Task brief: Word for word, restate all the records; images are not part of the copy.

Input material:
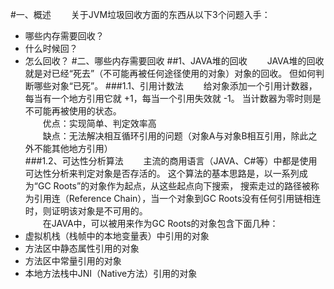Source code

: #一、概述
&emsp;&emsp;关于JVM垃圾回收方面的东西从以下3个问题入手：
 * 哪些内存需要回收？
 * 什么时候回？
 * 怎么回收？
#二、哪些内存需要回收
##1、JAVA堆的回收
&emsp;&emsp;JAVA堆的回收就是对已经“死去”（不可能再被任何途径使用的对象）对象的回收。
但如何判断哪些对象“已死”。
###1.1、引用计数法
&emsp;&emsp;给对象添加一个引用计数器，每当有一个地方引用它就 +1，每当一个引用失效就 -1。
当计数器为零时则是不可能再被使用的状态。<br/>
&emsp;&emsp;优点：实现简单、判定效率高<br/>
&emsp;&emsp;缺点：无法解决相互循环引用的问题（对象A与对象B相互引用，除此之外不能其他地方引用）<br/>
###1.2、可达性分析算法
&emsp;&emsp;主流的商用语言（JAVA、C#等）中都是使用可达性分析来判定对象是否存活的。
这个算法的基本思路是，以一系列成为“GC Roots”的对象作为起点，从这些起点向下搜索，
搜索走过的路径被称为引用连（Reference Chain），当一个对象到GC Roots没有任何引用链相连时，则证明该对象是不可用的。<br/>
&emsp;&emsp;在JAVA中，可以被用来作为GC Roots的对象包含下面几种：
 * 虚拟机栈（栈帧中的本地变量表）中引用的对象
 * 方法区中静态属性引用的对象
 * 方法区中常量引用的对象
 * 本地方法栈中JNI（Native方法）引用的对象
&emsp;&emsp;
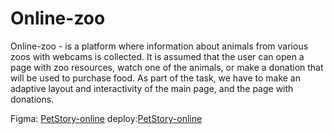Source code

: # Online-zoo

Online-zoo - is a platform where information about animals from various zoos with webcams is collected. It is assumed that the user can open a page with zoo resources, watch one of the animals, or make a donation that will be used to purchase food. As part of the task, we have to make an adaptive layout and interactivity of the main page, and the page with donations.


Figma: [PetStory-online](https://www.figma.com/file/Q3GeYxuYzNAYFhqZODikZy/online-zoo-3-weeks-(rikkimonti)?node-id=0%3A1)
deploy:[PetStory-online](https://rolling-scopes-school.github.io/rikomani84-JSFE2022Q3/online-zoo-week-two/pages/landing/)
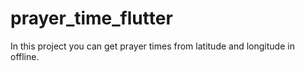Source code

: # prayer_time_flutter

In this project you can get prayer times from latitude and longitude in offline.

Finished task:
Source code

: #一、概述
&emsp;&emsp;关于JVM垃圾回收方面的东西从以下3个问题入手：
 * 哪些内存需要回收？
 * 什么时候回？
 * 怎么回收？
#二、哪些内存需要回收
##1、JAVA堆的回收
&emsp;&emsp;JAVA堆的回收就是对已经“死去”（不可能再被任何途径使用的对象）对象的回收。
但如何判断哪些对象“已死”。
###1.1、引用计数法
&emsp;&emsp;给对象添加一个引用计数器，每当有一个地方引用它就 +1，每当一个引用失效就 -1。
当计数器为零时则是不可能再被使用的状态。<br/>
&emsp;&emsp;优点：实现简单、判定效率高<br/>
&emsp;&emsp;缺点：无法解决相互循环引用的问题（对象A与对象B相互引用，除此之外不能其他地方引用）<br/>
###1.2、可达性分析算法
&emsp;&emsp;主流的商用语言（JAVA、C#等）中都是使用可达性分析来判定对象是否存活的。
这个算法的基本思路是，以一系列成为“GC Roots”的对象作为起点，从这些起点向下搜索，
搜索走过的路径被称为引用连（Reference Chain），当一个对象到GC Roots没有任何引用链相连时，则证明该对象是不可用的。<br/>
&emsp;&emsp;在JAVA中，可以被用来作为GC Roots的对象包含下面几种：
 * 虚拟机栈（栈帧中的本地变量表）中引用的对象
 * 方法区中静态属性引用的对象
 * 方法区中常量引用的对象
 * 本地方法栈中JNI（Native方法）引用的对象
&emsp;&emsp;
Source code

: # Online-zoo

Online-zoo - is a platform where information about animals from various zoos with webcams is collected. It is assumed that the user can open a page with zoo resources, watch one of the animals, or make a donation that will be used to purchase food. As part of the task, we have to make an adaptive layout and interactivity of the main page, and the page with donations.


Figma: [PetStory-online](https://www.figma.com/file/Q3GeYxuYzNAYFhqZODikZy/online-zoo-3-weeks-(rikkimonti)?node-id=0%3A1)
deploy:[PetStory-online](https://rolling-scopes-school.github.io/rikomani84-JSFE2022Q3/online-zoo-week-two/pages/landing/)
Source code

: # prayer_time_flutter

In this project you can get prayer times from latitude and longitude in offline.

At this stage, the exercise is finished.